**What the task requires**
Each line of the data holding "Work" should be found and copied.
□ □ □ □ □ □ □
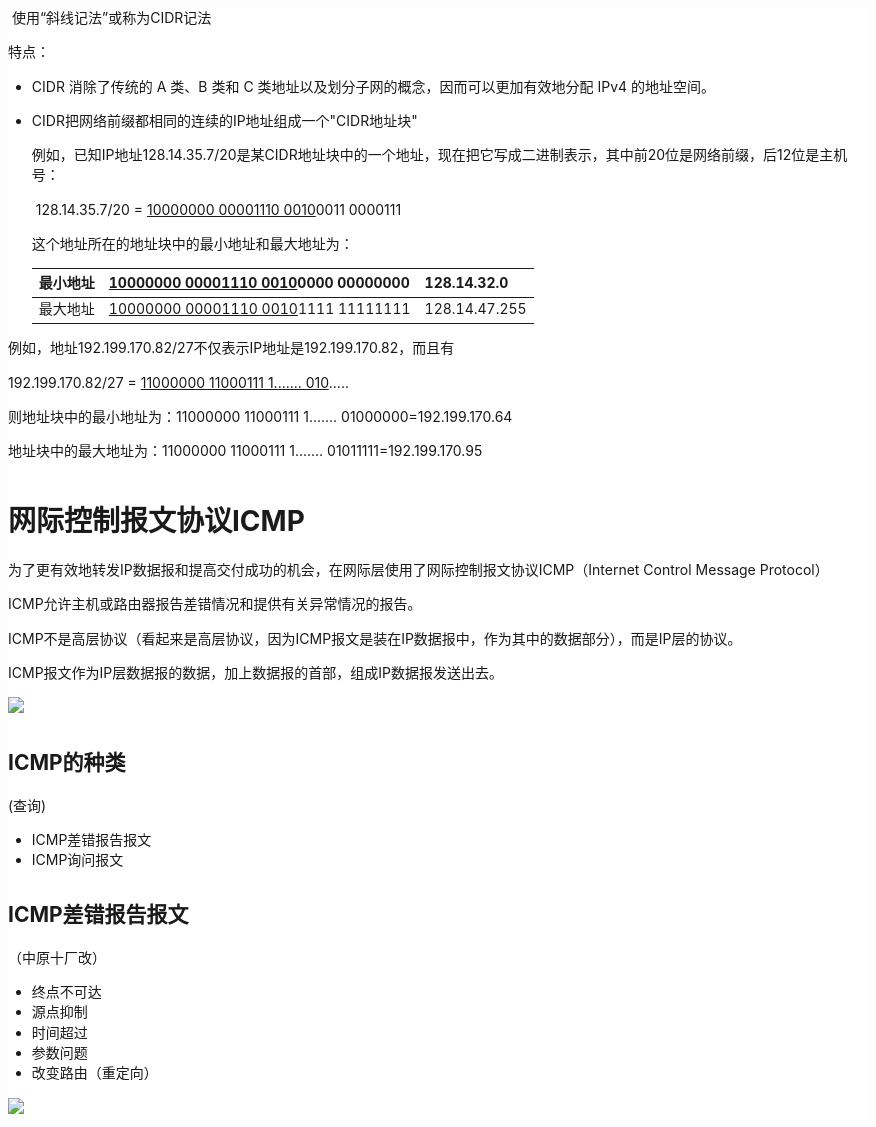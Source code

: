 ​	使用“斜线记法”或称为CIDR记法

特点：

* CIDR 消除了传统的 A 类、B 类和 C 类地址以及划分子网的概念，因而可以更加有效地分配 IPv4 的地址空间。

* CIDR把网络前缀都相同的连续的IP地址组成一个"CIDR地址块"

  例如，已知IP地址128.14.35.7/20是某CIDR地址块中的一个地址，现在把它写成二进制表示，其中前20位是网络前缀，后12位是主机号：

  ​	128.14.35.7/20 = <u>10000000 00001110 0010</u>0011 0000111

  这个地址所在的地址块中的最小地址和最大地址为：

  | 最小地址 | <u>10000000 00001110 0010</u>0000 00000000 | 128.14.32.0   |
  | -------- | ------------------------------------------ | ------------- |
  | 最大地址 | <u>10000000 00001110 0010</u>1111 11111111 | 128.14.47.255 |

例如，地址192.199.170.82/27不仅表示IP地址是192.199.170.82，而且有

192.199.170.82/27 = <u>11000000 11000111 1.......  010</u>.....

则地址块中的最小地址为：11000000 11000111 1....... 01000000=192.199.170.64

地址块中的最大地址为：11000000 11000111 1....... 01011111=192.199.170.95



# 网际控制报文协议ICMP

为了更有效地转发IP数据报和提高交付成功的机会，在网际层使用了网际控制报文协议ICMP（Internet Control Message Protocol）

ICMP允许主机或路由器报告差错情况和提供有关异常情况的报告。

ICMP不是高层协议（看起来是高层协议，因为ICMP报文是装在IP数据报中，作为其中的数据部分），而是IP层的协议。

ICMP报文作为IP层数据报的数据，加上数据报的首部，组成IP数据报发送出去。

![](D:\Work\TyporaNotes\note\计算机网络\pict\ICMP报文的格式.png)

## ICMP的种类

(查询)

* ICMP差错报告报文
* ICMP询问报文

## ICMP差错报告报文

（中原十厂改）

* 终点不可达
* 源点抑制
* 时间超过
* 参数问题
* 改变路由（重定向）

![](D:\Work\TyporaNotes\note\计算机网络\pict\ICMP差错报告报文的数据字段的内容.png)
□ □ □ □ □ □ □
**Exercise response**
![](D:\Work\TyporaNotes\note\计算机网络\pict\ICMP报文的格式.png)
![](D:\Work\TyporaNotes\note\计算机网络\pict\ICMP差错报告报文的数据字段的内容.png)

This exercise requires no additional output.